MATERIALS PROVIDED
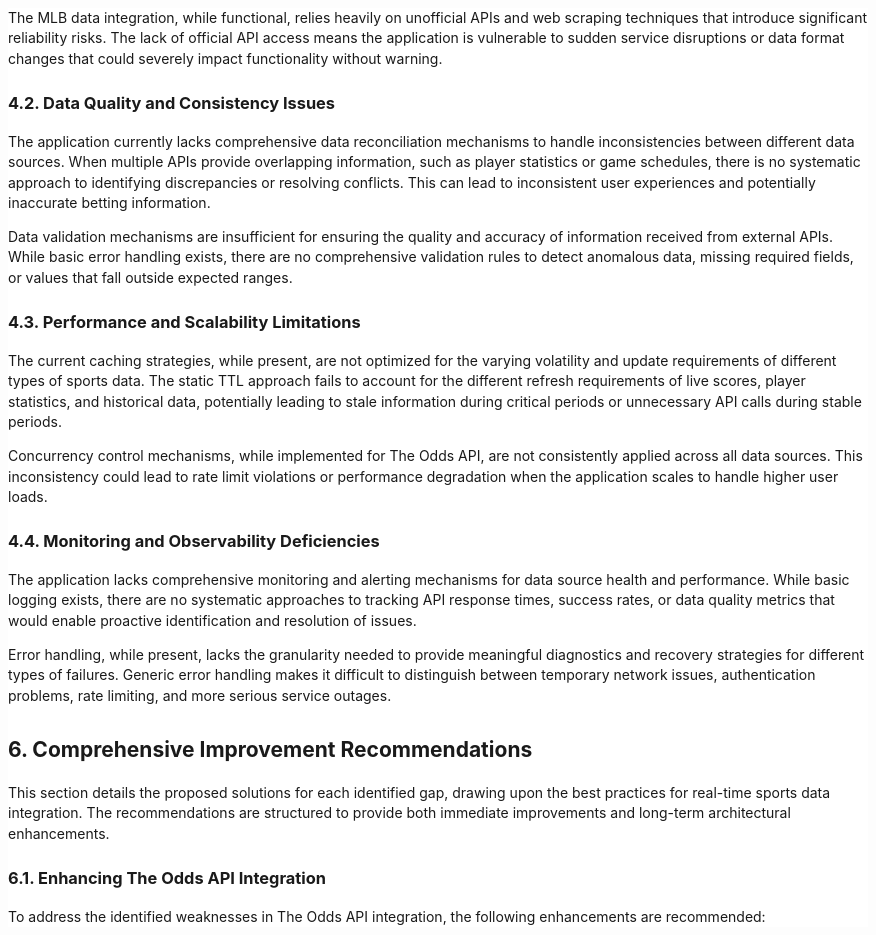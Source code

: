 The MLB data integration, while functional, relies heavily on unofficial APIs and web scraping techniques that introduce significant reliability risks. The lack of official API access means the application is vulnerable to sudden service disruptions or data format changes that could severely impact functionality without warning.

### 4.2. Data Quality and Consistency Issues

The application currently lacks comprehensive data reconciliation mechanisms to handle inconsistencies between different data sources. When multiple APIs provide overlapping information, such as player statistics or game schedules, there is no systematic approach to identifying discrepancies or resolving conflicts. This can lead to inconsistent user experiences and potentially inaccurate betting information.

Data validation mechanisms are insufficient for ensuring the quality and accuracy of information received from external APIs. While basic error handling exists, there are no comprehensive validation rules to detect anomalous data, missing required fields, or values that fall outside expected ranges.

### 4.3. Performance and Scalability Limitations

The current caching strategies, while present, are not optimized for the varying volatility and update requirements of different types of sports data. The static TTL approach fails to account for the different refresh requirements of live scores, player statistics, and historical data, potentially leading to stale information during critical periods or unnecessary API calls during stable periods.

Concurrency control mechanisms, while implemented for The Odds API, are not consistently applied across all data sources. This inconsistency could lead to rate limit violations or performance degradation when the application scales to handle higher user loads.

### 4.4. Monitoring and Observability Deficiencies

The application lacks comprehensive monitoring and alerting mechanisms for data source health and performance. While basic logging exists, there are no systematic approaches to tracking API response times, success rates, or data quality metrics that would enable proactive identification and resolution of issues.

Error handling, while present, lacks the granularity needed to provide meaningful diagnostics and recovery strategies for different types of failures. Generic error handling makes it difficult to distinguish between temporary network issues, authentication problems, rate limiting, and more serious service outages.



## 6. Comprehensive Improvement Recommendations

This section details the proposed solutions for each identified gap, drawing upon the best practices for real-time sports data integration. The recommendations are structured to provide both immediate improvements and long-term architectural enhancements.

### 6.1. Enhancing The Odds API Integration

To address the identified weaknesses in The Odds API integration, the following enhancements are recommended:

TASK TO COMPLETE
From the data above, copy out every line with the string "basic" in it.

PROBLEM SOLUTION
Data validation mechanisms are insufficient for ensuring the quality and accuracy of information received from external APIs. While basic error handling exists, there are no comprehensive validation rules to detect anomalous data, missing required fields, or values that fall outside expected ranges.
The application lacks comprehensive monitoring and alerting mechanisms for data source health and performance. While basic logging exists, there are no systematic approaches to tracking API response times, success rates, or data quality metrics that would enable proactive identification and resolution of issues.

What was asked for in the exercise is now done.